Wie der Fußball ist Theater eine symbolische Handlung, was den Vorteil birgt, dass man darüber ins Gespräch kommen kann. Dynamoland präsentiert nach einer ausgiebigen Recherche - die in einem Begleitheft dokumentiert ist - drei B-Jugend-Spieler und zwei Altanhänger des Klubs als Performer ihrer selbst. Nick, Julius und Philipp zeigen ihre Tricks und erzählen von Hass und Vorurteilen, die ihnen auf fremden Plätzen entgegenschlagen. Philipp sagt, dass er auf die Frage, woher er kommt, immer Berlin antworten würde, und auf die Nachfrage, ob aus Ost oder West, immer noch Berlin; er sei schließlich 1991 geboren.

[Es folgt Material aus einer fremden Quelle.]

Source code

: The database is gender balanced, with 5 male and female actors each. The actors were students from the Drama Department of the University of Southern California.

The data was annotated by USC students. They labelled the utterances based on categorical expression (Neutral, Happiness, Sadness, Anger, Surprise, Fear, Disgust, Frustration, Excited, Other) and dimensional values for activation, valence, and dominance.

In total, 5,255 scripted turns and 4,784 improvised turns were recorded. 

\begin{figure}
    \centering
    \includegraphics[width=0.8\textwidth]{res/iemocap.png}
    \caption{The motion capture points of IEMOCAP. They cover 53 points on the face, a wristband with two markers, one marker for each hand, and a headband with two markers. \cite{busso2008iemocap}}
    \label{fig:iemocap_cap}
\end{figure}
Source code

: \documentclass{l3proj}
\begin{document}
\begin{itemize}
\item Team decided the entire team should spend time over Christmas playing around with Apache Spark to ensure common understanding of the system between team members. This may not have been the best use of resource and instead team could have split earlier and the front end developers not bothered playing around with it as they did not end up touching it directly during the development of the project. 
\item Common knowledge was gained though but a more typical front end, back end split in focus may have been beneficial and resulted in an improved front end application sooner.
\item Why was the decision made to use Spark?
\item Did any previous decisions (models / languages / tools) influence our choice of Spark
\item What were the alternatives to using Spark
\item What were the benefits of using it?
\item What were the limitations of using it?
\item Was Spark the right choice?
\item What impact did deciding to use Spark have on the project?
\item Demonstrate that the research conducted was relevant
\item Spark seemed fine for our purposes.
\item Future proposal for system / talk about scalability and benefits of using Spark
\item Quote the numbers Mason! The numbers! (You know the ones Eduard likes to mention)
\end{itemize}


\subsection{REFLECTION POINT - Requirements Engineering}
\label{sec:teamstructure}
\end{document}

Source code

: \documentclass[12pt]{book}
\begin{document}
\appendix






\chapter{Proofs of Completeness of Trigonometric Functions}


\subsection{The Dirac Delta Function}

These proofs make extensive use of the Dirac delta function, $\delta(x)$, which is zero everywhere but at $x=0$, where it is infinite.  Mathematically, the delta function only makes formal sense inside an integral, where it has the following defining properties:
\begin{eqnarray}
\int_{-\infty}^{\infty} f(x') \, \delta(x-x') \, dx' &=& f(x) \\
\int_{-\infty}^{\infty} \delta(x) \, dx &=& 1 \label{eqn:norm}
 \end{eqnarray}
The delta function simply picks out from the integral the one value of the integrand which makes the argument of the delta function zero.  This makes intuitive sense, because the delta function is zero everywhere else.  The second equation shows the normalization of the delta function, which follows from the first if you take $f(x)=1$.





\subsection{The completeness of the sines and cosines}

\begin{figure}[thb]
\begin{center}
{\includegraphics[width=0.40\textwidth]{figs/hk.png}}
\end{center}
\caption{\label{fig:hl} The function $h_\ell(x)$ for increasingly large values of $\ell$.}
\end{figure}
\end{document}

Weil das wenig hilft, bleibt den jungen Kickern nur die Wahl, das Haupt zu senken oder sich im Stigma einzurichten. Dass der Hass der anderen die eigene Leistungsfähigkeit beflügelt, ist ein Diktum des Fußballphilosophen Oliver Kahn. Nur käme Oliver Kahn deshalb nie auf die Idee, sich "München" auf die Brust oder das Bayern-Wappen übers Herz tätowieren zu lassen. Julius zeigt sein "BFC"-Tattoo auf dem Oberarm, "in altdeutscher Schrift", und erzählt, dass der englische Tätowierer ihm Rabatt gegeben habe, als er nach mehreren Erklärungsversuchen schließlich erwähnte, dass der Verein für seinen Hooliganismus gefürchtet sei. Identität als Antithese: Wer nicht gut spielt, kann immer noch böse sein.

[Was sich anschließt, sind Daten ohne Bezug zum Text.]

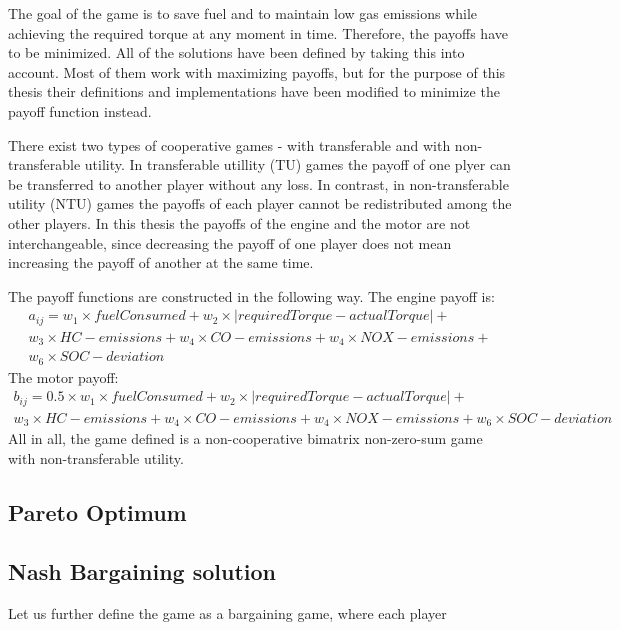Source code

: The goal of the game is to save fuel and to maintain low gas emissions while achieving the required torque at any moment in time. Therefore, the payoffs have to be minimized. All of the solutions have been defined by taking this into account. Most of them work with maximizing payoffs, but for the purpose of this thesis their definitions and implementations have been modified to minimize the payoff function instead. 


There exist two types of cooperative games - with transferable and with non-transferable utility. In transferable utillity (TU) games the payoff of one plyer can be transferred to another player without any loss. In contrast, in non-transferable utility (NTU) games the payoffs of each player cannot be redistributed among the other players. In this thesis the payoffs of the engine and the motor are not interchangeable, since decreasing the payoff of one player does not mean increasing the payoff of another at the same time.

The payoff functions are constructed in the following way. The engine payoff is:
\begin{equation}
\begin{split}
a_{ij} = w_1 \times fuelConsumed + w_2 \times | requiredTorque - actualTorque | + \\
w_3 \times HC-emissions + w_4 \times CO-emissions + w_4 \times NOX-emissions + \\
w_6 \times SOC-deviation
\end{split}
\end{equation}
The motor payoff:
\begin{equation}
\begin{split}
b_{ij} = 0.5 \times w_1 \times fuelConsumed + w_2 \times | requiredTorque - actualTorque | + \\
w_3 \times HC-emissions + w_4 \times CO-emissions + w_4 \times NOX-emissions + w_6 \times SOC-deviation
\end{split}
\end{equation}
All in all, the game defined is a non-cooperative bimatrix non-zero-sum game with non-transferable utility.

\subsection{Pareto Optimum}

\subsection{Nash Bargaining solution}
Let us further define the game as a bargaining game, where each player 


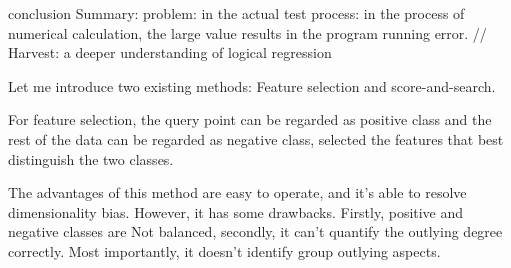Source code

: \documentclass[
 size=14pt,
 paper=smartboard,  %
 mode=present, 		%
 display=slides, 	%
 style=tuliplab,  	%
 pauseslide,
 fleqn,leqno]{powerdot}
\begin{document}
\begin{slide}{conclusion}
  Summary: problem: in the actual test process: in the process of numerical calculation, the large value results in the program running error.  //     
  Harvest: a deeper understanding of logical regression

  
  
  
  \begin{note}
  Let me introduce two existing methods:
  Feature selection and score-and-search.
  
  For feature selection,
  the query point can be regarded as positive class and
  the rest of the data can be regarded as negative class,
  selected the features that best distinguish the two classes.
  
  The advantages of this method are easy to operate,
  and it's able to resolve dimensionality bias.
  However, it has some drawbacks.
  Firstly,
  positive and negative classes are Not balanced,
  secondly,
  it can't quantify the outlying degree correctly.
  Most importantly,
  it doesn't identify group outlying aspects.
  \end{note}
  
  \end{slide}
\end{document}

Der ehemaliger Bauarbeiter, Punk und Schriftsteller Andreas Gläser (Der BFC war Schuld am Mauerbau) und der Bekleidungsgestalter Sven Friedrich, der im Berliner Idiom unter "Zven" firmiert, sind für die historischen Exkurse zuständig, wenn sie nicht zu selbst aufgelegten Platten schlaksig Arme und Beine schütteln, wie es beim Pogo beziehungsweise zum Ska Mode ist. Friedrich erklärt seine Fantum aus der Lust an einer Provokation zweiter Ordnung. Während er seine Jugend bei Union, dem großen Antipoden des BFC, "verschwendet" habe, weil sich da die "Feinde des Staates" sammelten, wechselte er später zum BFC, um unter Mielkes Augen in Westklamotten Desinteresse am Dauererfolg zu bekunden, was man wohl als eine Art subversiver Affirmation verstehen muss. Provokation gehört zu den Lieblingsvokabeln von Friedrich, der nach der Wende das Label "Hoolywood" gründete, um "Gegenwear" zu produzieren und den "Marxismus-Hooliganismus" textil zu propagieren.

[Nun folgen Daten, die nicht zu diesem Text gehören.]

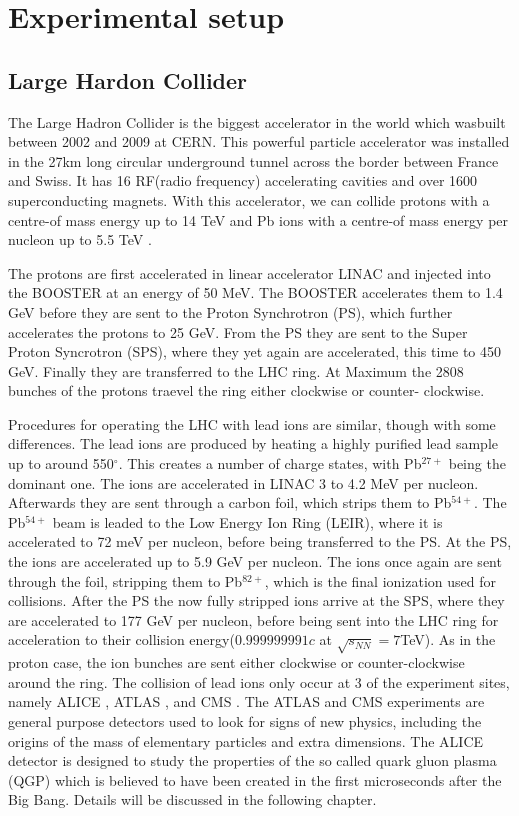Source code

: 

\chapter{Experimental setup}
\section{Large Hardon Collider}

The Large Hadron Collider is the biggest accelerator in the world which wasbuilt between 2002 and 2009 at CERN. This powerful  particle accelerator was installed in the 27km long circular underground tunnel across the border between France and Swiss. It has 16 RF(radio frequency) accelerating cavities and over 1600 superconducting magnets. With this accelerator, we can collide protons with a centre-of mass energy up to 14 TeV and Pb ions with a centre-of mass energy per nucleon up to 5.5 TeV \cite{lhc}.

The protons are first accelerated in linear accelerator LINAC and injected into the BOOSTER at an energy of 50 MeV. The BOOSTER accelerates them to 1.4 GeV before they are sent to the Proton Synchrotron (PS), which further accelerates the protons to 25 GeV.  From the PS they are sent to the Super Proton Syncrotron (SPS), where they yet again are accelerated, this time to 450 GeV. Finally they are transferred to the LHC ring. At Maximum the 2808 bunches of the protons traevel the ring either clockwise or counter- clockwise.

Procedures for operating the LHC with lead ions are similar, though with some differences. The lead ions are produced by heating a highly purified lead sample up to around 550$^\circ$. This creates a number of charge states, with Pb$^{27+}$ being the dominant one. The ions are accelerated in LINAC 3 to 4.2 MeV per nucleon. Afterwards they are sent through a carbon foil, which strips them to Pb$^{54+}$.  The Pb$^{54+}$ beam is leaded to the Low Energy Ion Ring (LEIR), where it is accelerated to 72 meV per nucleon, before being transferred to the PS. At the PS, the ions are accelerated up to 5.9 GeV per nucleon. The ions once again are sent through the foil, stripping them to Pb$^{82+}$, which is the final ionization used for collisions. After the PS the now fully stripped ions arrive at the SPS, where they are accelerated to 177 GeV per nucleon, before being sent into the LHC ring for acceleration to their collision energy($0.999999991c$ at $\sqrt{s_{NN}}=7$TeV). As in the proton case, the ion bunches are sent either clockwise or counter-clockwise around the ring. The collision of lead ions only occur at 3 of the experiment sites, namely ALICE \cite{alice}, ATLAS \cite{atlas}, and CMS \cite{cms}. The ATLAS and CMS experiments are general purpose detectors used to look for signs of new physics, including the origins of the mass of elementary particles and extra dimensions. The ALICE detector is designed to study the properties of the so called quark gluon plasma (QGP) which is believed to have been created in the first microseconds after the Big Bang. Details will be discussed in the following chapter.


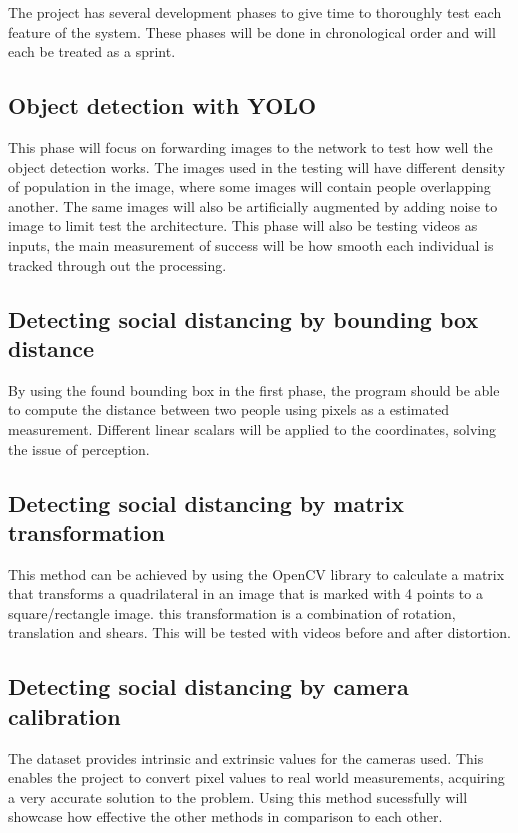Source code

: \documentclass[12pt]{report}
\begin{document}
The project has several development phases to give time to thoroughly test each feature of the system. These phases will be done in chronological order and will each be treated as a sprint.

\subsection*{Object detection with YOLO}

This phase will focus on forwarding images to the network to test how well the object detection works. The images used in the testing will have different density of population in the image, where some images will contain people overlapping another. The same images will also be artificially augmented by adding noise to image to limit test the architecture. This phase will also be testing videos as inputs, the main measurement of success will be how smooth each individual is tracked through out the processing.

\subsection*{Detecting social distancing by bounding box distance}

By using the found bounding box in the first phase, the program should be able to compute the distance between two people using pixels as a estimated measurement. Different linear scalars will be applied to the coordinates, solving the issue of perception.

\subsection*{Detecting social distancing by matrix transformation}

This method can be achieved by using the OpenCV library to calculate a matrix that transforms a quadrilateral in an image that is marked with 4 points to a square/rectangle image. this transformation is a combination of rotation, translation and shears. This will be tested with videos before and after distortion.

\subsection*{Detecting social distancing by camera calibration}

The dataset provides intrinsic and extrinsic values for the cameras used. This enables the project to convert pixel values to real world measurements, acquiring a very accurate solution to the problem. Using this method sucessfully will showcase how effective the other methods in comparison to each other.
\end{document}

Die Stärke von Dynamoland besteht in der Offenheit, mit der die Figuren hier von sich selbst reden können und nicht domestiziert werden durch die Erwartung, sich auf der Bühne permanent von sich selbst distanzieren zu müssen. Zu den Schwächen zählt - neben bisweilen platter Illustration und einfachem Witz, auf den etwa das Nachnuscheln einer Mielke-Rede zielt -, dass die Figuren von dieser Möglichkeit nicht immer Gebrauch machen. Gläser und Friedrich erzählen wenig von der Gewalt, die sie erfahren haben werden. Oder davon, was - wenn schon keine Ideologie - sich hinter dem "Marxismus-Hooliganismus" verbirgt. Außer "Provokation".